Abstracts

Rationale: Neonatal seizures after hypoxia-ischemia (HI) are common in newborns and associated with significant mortality, chronic epilepsy, and other poor outcomes. However, definitive data indicating whether they are independently harmful or not after HI is a critical gap in the field. Our central hypothesis is that neonatal seizures independently worsen brain injury after HI. To address this question, we developed a system to track neuronal survival and seizures after oxygen-glucose deprivation (OGD). We used sustained emission of transgenically-expressed fluorescent proteins as a robust biomarker of neuronal viability (Arrasate et al. Nature 2004, PMID: 15483602) and genetically encoded calcium indicators to follow seizure activity in real-time for 2-5 weeks following OGD.

Methods: Organotypic hippocampal slices prepared from neonatal mice expressing a neuronal red fluorescent protein and green calcium indicator (GCaMP6s) underwent 20 min of OGD. Chronic high resolution two-photon imaging of the pyramidal cell layer was performed. Neuronal death was quantified using the fluorophore quenching assay (Balena et al. in prep). To assess for timing of caspase activation, slices were incubated with Biotracker NucView 405 Blue Caspase-3 Dye (Sigma-Aldrich).
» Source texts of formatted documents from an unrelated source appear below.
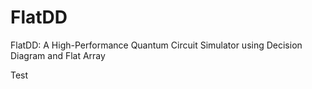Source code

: # FlatDD
FlatDD: A High-Performance Quantum Circuit Simulator using Decision Diagram and Flat Array

Test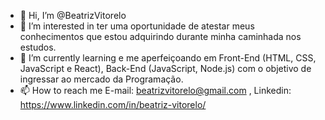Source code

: - 👋 Hi, I’m @BeatrizVitorelo
- 👀 I’m interested in  ter uma oportunidade de atestar meus conhecimentos que estou adquirindo durante minha caminhada nos estudos.
- 🌱 I’m currently learning  e  me aperfeiçoando em Front-End (HTML, CSS, JavaScript e React), Back-End (JavaScript, Node.js) com o objetivo de ingressar ao mercado da Programação.
- 📫 How to reach me  E-mail: beatrizvitorelo@gmail.com , Linkedin:  https://www.linkedin.com/in/beatriz-vitorelo/

<!---
BeatrizVitorelo/BeatrizVitorelo is a ✨ special ✨ repository because its `README.md` (this file) appears on your GitHub profile.
You can click the Preview link to take a look at your changes.
--->
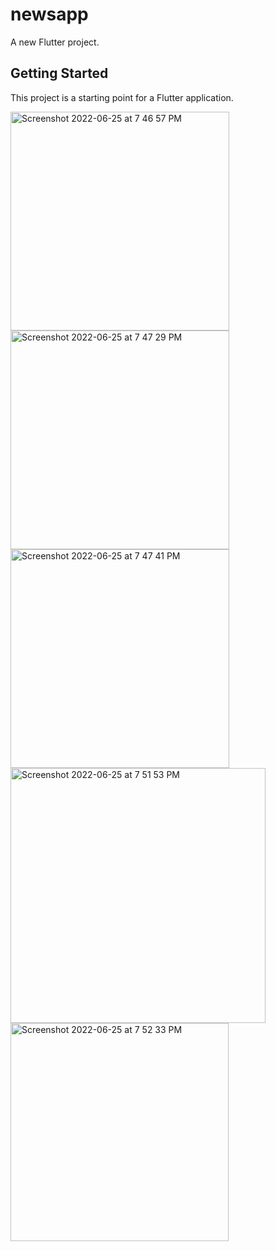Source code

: # newsapp

A new Flutter project.

## Getting Started

This project is a starting point for a Flutter application.

<img width="350" alt="Screenshot 2022-06-25 at 7 46 57 PM" src="https://user-images.githubusercontent.com/103435986/175778140-bf40e7b1-0b0a-49f4-92cf-4e4aa51c3ac7.png">
<img width="350" alt="Screenshot 2022-06-25 at 7 47 29 PM" src="https://user-images.githubusercontent.com/103435986/175778142-b7b91aff-10cb-43e8-bc86-b0afcf73411c.png"><img width="350" alt="Screenshot 2022-06-25 at 7 47 41 PM" src="https://user-images.githubusercontent.com/103435986/175778143-437affa8-33df-4566-80ca-e4b99c2c0df0.png"><img width="408" alt="Screenshot 2022-06-25 at 7 51 53 PM" src="https://user-images.githubusercontent.com/103435986/175778144-2c8f5cdc-3915-4a6a-abaa-c493d3851268.png"><img width="349" alt="Screenshot 2022-06-25 at 7 52 33 PM" src="https://user-images.githubusercontent.com/103435986/175778145-7f48b5d0-0851-4cff-ad95-115ef7d3a304.png">
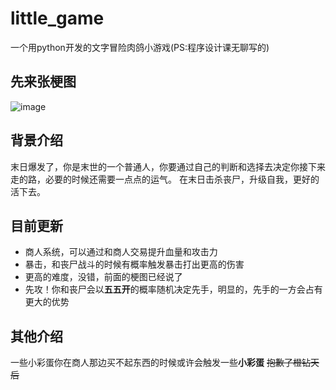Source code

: # little_game
一个用python开发的文字冒险肉鸽小游戏(PS:程序设计课无聊写的)

## 先来张梗图
![image](https://github.com/user-attachments/assets/21fe0afb-dddf-4100-bd9b-19b96b946c9f)

## 背景介绍
末日爆发了，你是末世的一个普通人，你要通过自己的判断和选择去决定你接下来走的路，必要的时候还需要一点点的运气。
在末日击杀丧尸，升级自我，更好的活下去。

## 目前更新
- 商人系统，可以通过和商人交易提升血量和攻击力
- 暴击，和丧尸战斗的时候有概率触发暴击打出更高的伤害
- 更高的难度，没错，前面的梗图已经说了
- 先攻！你和丧尸会以**五五开**的概率随机决定先手，明显的，先手的一方会占有更大的优势
  
## 其他介绍
一些小彩蛋你在商人那边买不起东西的时候或许会触发一些**小彩蛋**
~~抱歉了橙钻天后~~
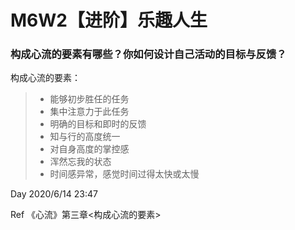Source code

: # M6W2【进阶】乐趣人生

### 构成心流的要素有哪些？你如何设计自己活动的目标与反馈？

构成心流的要素：

> - 能够初步胜任的任务
> - 集中注意力于此任务
> - 明确的目标和即时的反馈
> - 知与行的高度统一
> - 对自身高度的掌控感
> - 浑然忘我的状态
> - 时间感异常，感觉时间过得太快或太慢



Day  2020/6/14  23:47

Ref  《心流》第三章<构成心流的要素>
All analyses were performed in ImageJ.

Results:
1) After OGD, calcium imaging demonstrated recurrent seizures (duration 23±1 sec (mean±SE))(Figure 1).
2) Neurons dying after OGD could be separated into two cohorts based on time course: immediate (< 24 hours) and later death (1 – 14 days).
3) OGD induced an excess of acute and chronic neuronal death compared to controls (Figure 2).
4) Neurons that died late after OGD participated in seizure activity and did not demonstrate caspase activation acutely post-injury.
5) Neurons that died late after OGD had similar ictal calcium activity compared to neurons that survived.
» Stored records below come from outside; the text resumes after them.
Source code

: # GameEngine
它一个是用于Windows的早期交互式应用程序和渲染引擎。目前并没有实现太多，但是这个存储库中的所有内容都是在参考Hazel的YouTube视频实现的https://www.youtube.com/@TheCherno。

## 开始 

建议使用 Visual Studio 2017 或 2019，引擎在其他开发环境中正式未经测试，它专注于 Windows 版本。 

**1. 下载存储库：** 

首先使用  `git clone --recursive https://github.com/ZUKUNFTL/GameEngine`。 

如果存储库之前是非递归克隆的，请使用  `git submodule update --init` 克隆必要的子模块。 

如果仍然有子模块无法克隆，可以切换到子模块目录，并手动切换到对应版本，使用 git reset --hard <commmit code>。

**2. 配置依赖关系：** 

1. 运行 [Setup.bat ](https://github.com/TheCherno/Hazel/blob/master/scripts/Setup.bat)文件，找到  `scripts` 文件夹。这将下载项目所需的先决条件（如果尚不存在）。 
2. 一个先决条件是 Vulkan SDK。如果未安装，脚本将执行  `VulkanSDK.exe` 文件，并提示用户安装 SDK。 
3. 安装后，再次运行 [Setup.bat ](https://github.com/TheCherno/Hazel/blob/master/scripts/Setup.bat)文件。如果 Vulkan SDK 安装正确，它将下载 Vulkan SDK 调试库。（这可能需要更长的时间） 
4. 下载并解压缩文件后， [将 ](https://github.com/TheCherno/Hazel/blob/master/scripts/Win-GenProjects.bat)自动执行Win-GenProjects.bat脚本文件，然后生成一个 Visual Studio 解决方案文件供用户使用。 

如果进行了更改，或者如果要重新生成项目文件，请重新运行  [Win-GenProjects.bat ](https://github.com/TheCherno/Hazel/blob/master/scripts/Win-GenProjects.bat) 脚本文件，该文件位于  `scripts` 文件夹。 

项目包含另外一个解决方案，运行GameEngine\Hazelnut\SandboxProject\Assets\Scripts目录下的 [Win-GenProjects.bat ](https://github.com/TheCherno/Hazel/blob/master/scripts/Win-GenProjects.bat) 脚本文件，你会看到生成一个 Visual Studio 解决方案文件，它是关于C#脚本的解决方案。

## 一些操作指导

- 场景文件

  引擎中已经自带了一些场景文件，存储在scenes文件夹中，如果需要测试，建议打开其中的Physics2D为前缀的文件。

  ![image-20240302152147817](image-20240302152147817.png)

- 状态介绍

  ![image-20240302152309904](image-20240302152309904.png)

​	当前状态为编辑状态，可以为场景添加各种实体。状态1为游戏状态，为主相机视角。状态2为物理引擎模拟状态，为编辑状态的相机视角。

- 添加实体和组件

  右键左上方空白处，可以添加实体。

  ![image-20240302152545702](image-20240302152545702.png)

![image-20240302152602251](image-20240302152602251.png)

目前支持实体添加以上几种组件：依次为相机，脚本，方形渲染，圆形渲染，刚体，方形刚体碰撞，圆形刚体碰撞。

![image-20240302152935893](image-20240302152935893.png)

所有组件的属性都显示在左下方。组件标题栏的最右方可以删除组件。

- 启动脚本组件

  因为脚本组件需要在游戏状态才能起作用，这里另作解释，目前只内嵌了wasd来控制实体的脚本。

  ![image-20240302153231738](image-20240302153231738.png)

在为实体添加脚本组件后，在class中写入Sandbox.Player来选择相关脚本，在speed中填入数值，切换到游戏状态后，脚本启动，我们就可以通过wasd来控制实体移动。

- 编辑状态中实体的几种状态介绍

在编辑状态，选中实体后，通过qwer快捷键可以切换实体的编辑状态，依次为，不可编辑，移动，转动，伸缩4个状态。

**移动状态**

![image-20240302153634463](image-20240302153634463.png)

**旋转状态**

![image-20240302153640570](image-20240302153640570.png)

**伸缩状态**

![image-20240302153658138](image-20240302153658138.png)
Conclusions: This is the first study to longitudinally measure neuronal death and seizures in real-time after perinatal acute injury. We found that neurons died with time courses consistent with both early necrotic and later apoptotic deaths. Neurons that eventually underwent apoptosis participated in seizure activity after OGD, and their participation was largely indistinguishable from the participation of neurons that survived. We will next perform in vivo studies with suppression of seizure activity in a subpopulation of neurons to test whether neuronal survival after injury improves. In the future, these novel methods will permit rapid, quantitative measurements with cellular resolution of the neuroprotective utility versus neurotoxicity of new treatment interventions that can be applied to a wide array of epilepsy and brain injury models.

Funding: Please list any funding that was received in support of this abstract.: NIH/NINDS funding for M.A.M (5R25NS065743, 1K08NS121599-01).